« The Answer to Our Question About NYC Density - Destiny Is National News | Main | PILOTS and Wall Street Journal Opinion Piece »

March 7, 2009

A Hole Grows in Brooklyn - The local economy should have been left to develop on its own.

The Wall Street Journal
By Juila Vitullo-Martin

One purpose of the proposed Atlantic Yards project was to remove blight from Prospect Heights. This opinion piece shows how, in the rush to force the development on Brooklyn, Bruce Ratner and his tool, the Empire State Development Corporation, have done just the opposite.

The ill-fated project in Brooklyn reflects a breakdown of the state and city's strategy of favoring big-government, centrally supported, highly subsidized projects over the kind of small, privately funded, unsubsidized, incremental development that was already occurring in Prospect Heights, as the area is officially known.

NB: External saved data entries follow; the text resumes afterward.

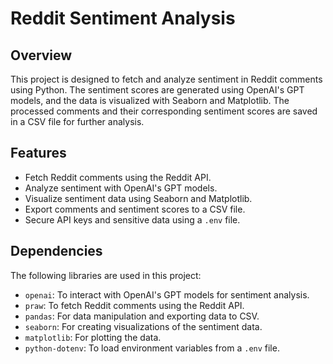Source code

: # Reddit Sentiment Analysis

## Overview
This project is designed to fetch and analyze sentiment in Reddit comments using Python. The sentiment scores are generated using OpenAI's GPT models, and the data is visualized with Seaborn and Matplotlib. The processed comments and their corresponding sentiment scores are saved in a CSV file for further analysis.

## Features
- Fetch Reddit comments using the Reddit API.
- Analyze sentiment with OpenAI's GPT models.
- Visualize sentiment data using Seaborn and Matplotlib.
- Export comments and sentiment scores to a CSV file.
- Secure API keys and sensitive data using a `.env` file.

## Dependencies
The following libraries are used in this project:
- `openai`: To interact with OpenAI's GPT models for sentiment analysis.
- `praw`: To fetch Reddit comments using the Reddit API.
- `pandas`: For data manipulation and exporting data to CSV.
- `seaborn`: For creating visualizations of the sentiment data.
- `matplotlib`: For plotting the data.
- `python-dotenv`: To load environment variables from a `.env` file.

It seems that smaller scale redevelopment wasn't happening fast enough for government officials, eager to jump-start Brooklyn's economy. They leapt to support the developer's contention that the neighborhood was blighted, and that its property owners were therefore vulnerable to the state's exercise of eminent domain.

Now officials have a mess on their hands. The development got just far enough to do considerable damage to the neighborhood without progressing far enough to do any good. Atlantic Yards has razed 26 buildings, with government help, creating the blight its developer had argued was there all along. Now there are gashes where late-19th century and early-20th century buildings once stood.

article

NoLandGrab: The Vanderbilt Yard (a working railyard) is at a lower elevation than the surrounding area, so the project footprint is sometimes referred to as a "hole in the ground." Otherwise, it's refreshing to see an understanding of the Atlantic Yards boondoggle in a well-known publication such as The Wall Street Journal. Any chance that New York papers like The Times could now rethink their endorsements of the project?